Food Bill move an attempt to divert attention: BJP

Amid uproar over several scams, the government on Monday sprang a surprise in the Lok Sabha by taking up the National Food Security Bill for consideration, despite protests in the House.

Congress president Sonia Gandhi was seen actively leading her party contingent by signalling to the participant MPs to keep their interventions short and crisp. She was also seen instructing Parliamentary Affairs Minister Kamal Nath, who was having a word with protesting MPs and Opposition leaders.

Soon, Leader of Opposition in the Lok Sabha Sushma Swaraj got up and said the proceedings in the House were unfair. She also gestured to more party MPs to rush to the Well.
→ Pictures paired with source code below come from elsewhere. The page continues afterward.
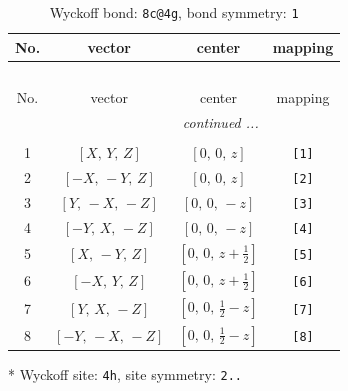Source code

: \documentclass[fleqn,8pt]{jsarticle}
\begin{document}
\renewcommand{\arraystretch}{1.2}
\begin{longtable}{cccc}
\caption{Wyckoff bond: {\tt 8c@4g}, bond symmetry: {\tt 1}}
 \\
 \hline \hline
No. & vector & center & mapping \\ \hline \endfirsthead

\multicolumn{3}{l}{\tablename\ \thetable{}} \\
 \hline \hline
No. & vector & center & mapping \\ \hline \endhead

 \hline \hline
\multicolumn{3}{r}{\footnotesize\it continued ...} \\ \endfoot

 \hline \hline
\multicolumn{3}{r}{} \\ \endlastfoot

1 & $\left[ X,\, Y,\, Z \right]$ & $\left[ 0,\, 0,\, z \right]$ & {\tt [1]} \\ \hline
2 & $\left[ - X,\, - Y,\, Z \right]$ & $\left[ 0,\, 0,\, z \right]$ & {\tt [2]} \\ \hline
3 & $\left[ Y,\, - X,\, - Z \right]$ & $\left[ 0,\, 0,\, - z \right]$ & {\tt [3]} \\ \hline
4 & $\left[ - Y,\, X,\, - Z \right]$ & $\left[ 0,\, 0,\, - z \right]$ & {\tt [4]} \\ \hline
5 & $\left[ X,\, - Y,\, Z \right]$ & $\left[ 0,\, 0,\, z + \frac{1}{2} \right]$ & {\tt [5]} \\ \hline
6 & $\left[ - X,\, Y,\, Z \right]$ & $\left[ 0,\, 0,\, z + \frac{1}{2} \right]$ & {\tt [6]} \\ \hline
7 & $\left[ Y,\, X,\, - Z \right]$ & $\left[ 0,\, 0,\, \frac{1}{2} - z \right]$ & {\tt [7]} \\ \hline
8 & $\left[ - Y,\, - X,\, - Z \right]$ & $\left[ 0,\, 0,\, \frac{1}{2} - z \right]$ & {\tt [8]} \\
\end{longtable}
* Wyckoff site: {\tt 4h}, site symmetry: {\tt 2..}
\renewcommand{\arraystretch}{1.2}
\end{document}
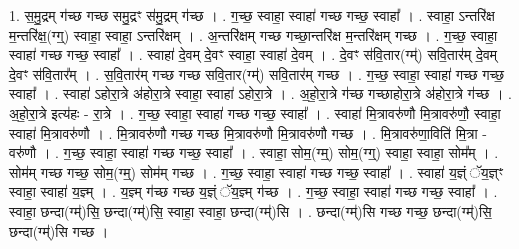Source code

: \documentclass[17pt]{extarticle}
\begin{document}
1. स॒मु॒द्रम् ग॑च्छ गच्छ समु॒द्रꣳ स॑मु॒द्रम् ग॑च्छ । . ग॒च्छ॒ स्वाहा॒ स्वाहा॑ गच्छ गच्छ॒ स्वाहा᳚ । . स्वाहा॒ ऽन्तरि॑क्ष म॒न्तरि॑क्ष॒(ग्ग्॒) स्वाहा॒ स्वाहा॒ ऽन्तरि॑क्षम् । . अ॒न्तरि॑क्षम् गच्छ गच्छा॒न्तरि॑क्ष म॒न्तरि॑क्षम् गच्छ । . ग॒च्छ॒ स्वाहा॒ स्वाहा॑ गच्छ गच्छ॒ स्वाहा᳚ । . स्वाहा॑ दे॒वम् दे॒वꣳ स्वाहा॒ स्वाहा॑ दे॒वम् । . दे॒वꣳ स॑वि॒तार(ग्म्॑) सवि॒तार॑म् दे॒वम् दे॒वꣳ स॑वि॒तार᳚म् । . स॒वि॒तार॑म् गच्छ गच्छ सवि॒तार(ग्म्॑) सवि॒तार॑म् गच्छ । . ग॒च्छ॒ स्वाहा॒ स्वाहा॑ गच्छ गच्छ॒ स्वाहा᳚ । . स्वाहा॑ ऽहोरा॒त्रे अ॑होरा॒त्रे स्वाहा॒ स्वाहा॑ ऽहोरा॒त्रे । . अ॒हो॒रा॒त्रे ग॑च्छ गच्छाहोरा॒त्रे अ॑होरा॒त्रे ग॑च्छ । . अ॒हो॒रा॒त्रे इत्य॑हः - रा॒त्रे । . ग॒च्छ॒ स्वाहा॒ स्वाहा॑ गच्छ गच्छ॒ स्वाहा᳚ । . स्वाहा॑ मि॒त्रावरु॑णौ मि॒त्रावरु॑णौ॒ स्वाहा॒ स्वाहा॑ मि॒त्रावरु॑णौ । . मि॒त्रावरु॑णौ गच्छ गच्छ मि॒त्रावरु॑णौ मि॒त्रावरु॑णौ गच्छ । . मि॒त्रावरु॑णा॒विति॑ मि॒त्रा - वरु॑णौ । . ग॒च्छ॒ स्वाहा॒ स्वाहा॑ गच्छ गच्छ॒ स्वाहा᳚ । . स्वाहा॒ सोम॒(ग्म्॒) सोम॒(ग्ग्॒) स्वाहा॒ स्वाहा॒ सोम᳚म् । . सोम॑म् गच्छ गच्छ॒ सोम॒(ग्म्॒) सोम॑म् गच्छ । . ग॒च्छ॒ स्वाहा॒ स्वाहा॑ गच्छ गच्छ॒ स्वाहा᳚ । . स्वाहा॑ य॒ज्ञ्ं ॅय॒ज्ञ्ꣳ स्वाहा॒ स्वाहा॑ य॒ज्ञ्म् । . य॒ज्ञ्म् ग॑च्छ गच्छ य॒ज्ञ्ं ॅय॒ज्ञ्म् ग॑च्छ । . ग॒च्छ॒ स्वाहा॒ स्वाहा॑ गच्छ गच्छ॒ स्वाहा᳚ । . स्वाहा॒ छन्दा(ग्म्॑)सि॒ छन्दा(ग्म्॑)सि॒ स्वाहा॒ स्वाहा॒ छन्दा(ग्म्॑)सि । . छन्दा(ग्म्॑)सि गच्छ गच्छ॒ छन्दा(ग्म्॑)सि॒ छन्दा(ग्म्॑)सि गच्छ । \newline
\end{document}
SP chief Mulayam Singh Yadav was seen telling Nath that the government should not go ahead with the bill’s passage amid pandemonium.

It was only after a group of BJP MPs started banging the Chair’s side-table and one of the protesting MPs, Bijoya Chakravarty, threatened to snatch away the Chair’s microphone, that Girija Vyas was forced to adjourn the House for the day. “Mrs Gandhi wanted the bill to be passed today itself. Now she wants the bill to be passed tomorrow. She has been taking active interest in the bill and even called me for a special meeting on the subject last Saturday,” Union Minister of State (Independent Charge) for Consumer Affairs, Food and Public Distribution K V Thomas later told Express.

Asked why the bill could not be passed on Monday itself, Thomas said: “It was due to the opposition from the BJP and others”.

However, if the Congress was serious in getting the bill passed on Monday, it did not show that enthusiasm in terms of numbers in the Treasury benches.

If half of the Congress seats were empty, Sushilkumar Shinde and Rahul Gandhi were also not present during the discussion. The BJP later hit out at the Congress saying it had brought the bill for discussion only “because it wanted to divert attention from the corruption cases involving its functionaries”.

“The Congress president gets things done in the House according to her own wishlist. We, however, strongly denounce the Congress bid to murder democracy in the House. It failed to see that even parties extending outside support to it were in the Well,” Sushma said.